→ **WHAT NEEDS TO BE DONE**
Show every line of the data below that includes the word "matrix".

------------------------------------------------

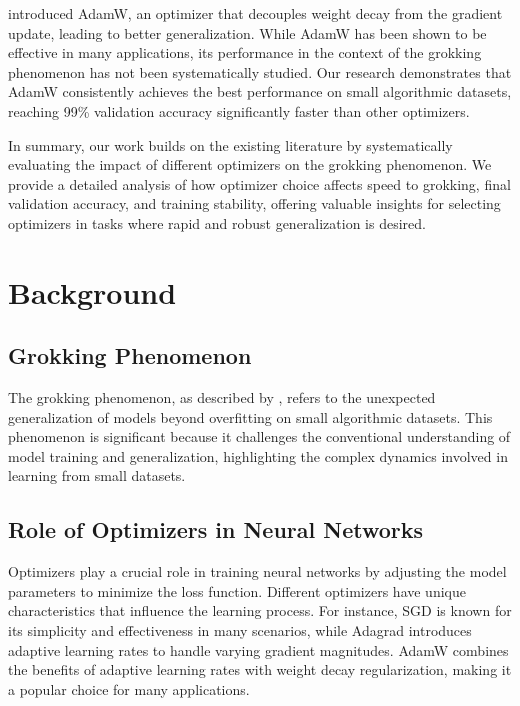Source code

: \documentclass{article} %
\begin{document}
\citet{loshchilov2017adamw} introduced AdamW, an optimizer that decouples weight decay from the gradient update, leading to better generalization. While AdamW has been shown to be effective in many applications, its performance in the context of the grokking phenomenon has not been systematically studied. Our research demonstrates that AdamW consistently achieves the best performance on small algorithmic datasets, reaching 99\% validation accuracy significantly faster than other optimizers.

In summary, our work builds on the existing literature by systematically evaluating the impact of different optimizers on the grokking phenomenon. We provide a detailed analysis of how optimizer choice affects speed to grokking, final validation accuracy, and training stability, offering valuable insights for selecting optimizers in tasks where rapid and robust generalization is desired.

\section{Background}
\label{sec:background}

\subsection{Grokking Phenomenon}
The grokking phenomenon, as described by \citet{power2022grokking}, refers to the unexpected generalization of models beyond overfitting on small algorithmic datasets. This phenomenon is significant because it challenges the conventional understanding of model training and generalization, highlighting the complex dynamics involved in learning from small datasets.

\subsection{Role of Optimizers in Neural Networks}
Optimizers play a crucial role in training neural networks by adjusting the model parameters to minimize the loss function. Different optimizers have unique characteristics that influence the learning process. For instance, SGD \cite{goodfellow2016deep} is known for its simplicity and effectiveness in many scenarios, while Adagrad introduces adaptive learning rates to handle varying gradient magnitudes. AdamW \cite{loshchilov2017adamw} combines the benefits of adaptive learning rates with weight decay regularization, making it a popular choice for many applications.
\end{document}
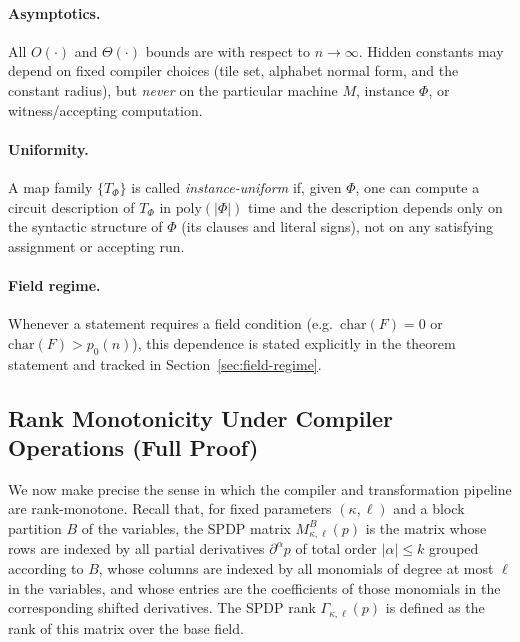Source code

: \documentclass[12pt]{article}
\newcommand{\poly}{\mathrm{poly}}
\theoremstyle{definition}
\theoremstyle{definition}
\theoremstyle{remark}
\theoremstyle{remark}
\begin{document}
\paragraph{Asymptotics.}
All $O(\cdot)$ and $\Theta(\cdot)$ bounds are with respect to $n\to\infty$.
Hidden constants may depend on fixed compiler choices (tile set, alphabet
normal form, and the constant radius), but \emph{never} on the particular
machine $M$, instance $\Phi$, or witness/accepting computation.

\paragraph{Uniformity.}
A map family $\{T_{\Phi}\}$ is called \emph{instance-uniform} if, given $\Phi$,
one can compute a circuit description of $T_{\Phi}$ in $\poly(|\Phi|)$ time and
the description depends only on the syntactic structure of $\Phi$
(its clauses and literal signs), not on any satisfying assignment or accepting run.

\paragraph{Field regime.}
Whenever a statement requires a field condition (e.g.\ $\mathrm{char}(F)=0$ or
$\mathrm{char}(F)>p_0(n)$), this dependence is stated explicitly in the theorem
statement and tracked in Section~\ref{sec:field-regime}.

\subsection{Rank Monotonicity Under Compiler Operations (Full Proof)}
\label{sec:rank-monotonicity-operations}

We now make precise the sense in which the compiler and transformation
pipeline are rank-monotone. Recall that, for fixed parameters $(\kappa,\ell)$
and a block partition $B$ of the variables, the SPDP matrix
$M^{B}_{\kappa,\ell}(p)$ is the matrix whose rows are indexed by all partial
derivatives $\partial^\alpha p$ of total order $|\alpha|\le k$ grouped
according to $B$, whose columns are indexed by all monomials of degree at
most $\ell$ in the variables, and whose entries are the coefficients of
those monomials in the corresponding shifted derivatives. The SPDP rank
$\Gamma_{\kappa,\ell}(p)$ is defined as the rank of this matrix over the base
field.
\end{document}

------------------------------------------------

→ **FINISHED EXERCISE**
and a block partition $B$ of the variables, the SPDP matrix
$M^{B}_{\kappa,\ell}(p)$ is the matrix whose rows are indexed by all partial
$\Gamma_{\kappa,\ell}(p)$ is defined as the rank of this matrix over the base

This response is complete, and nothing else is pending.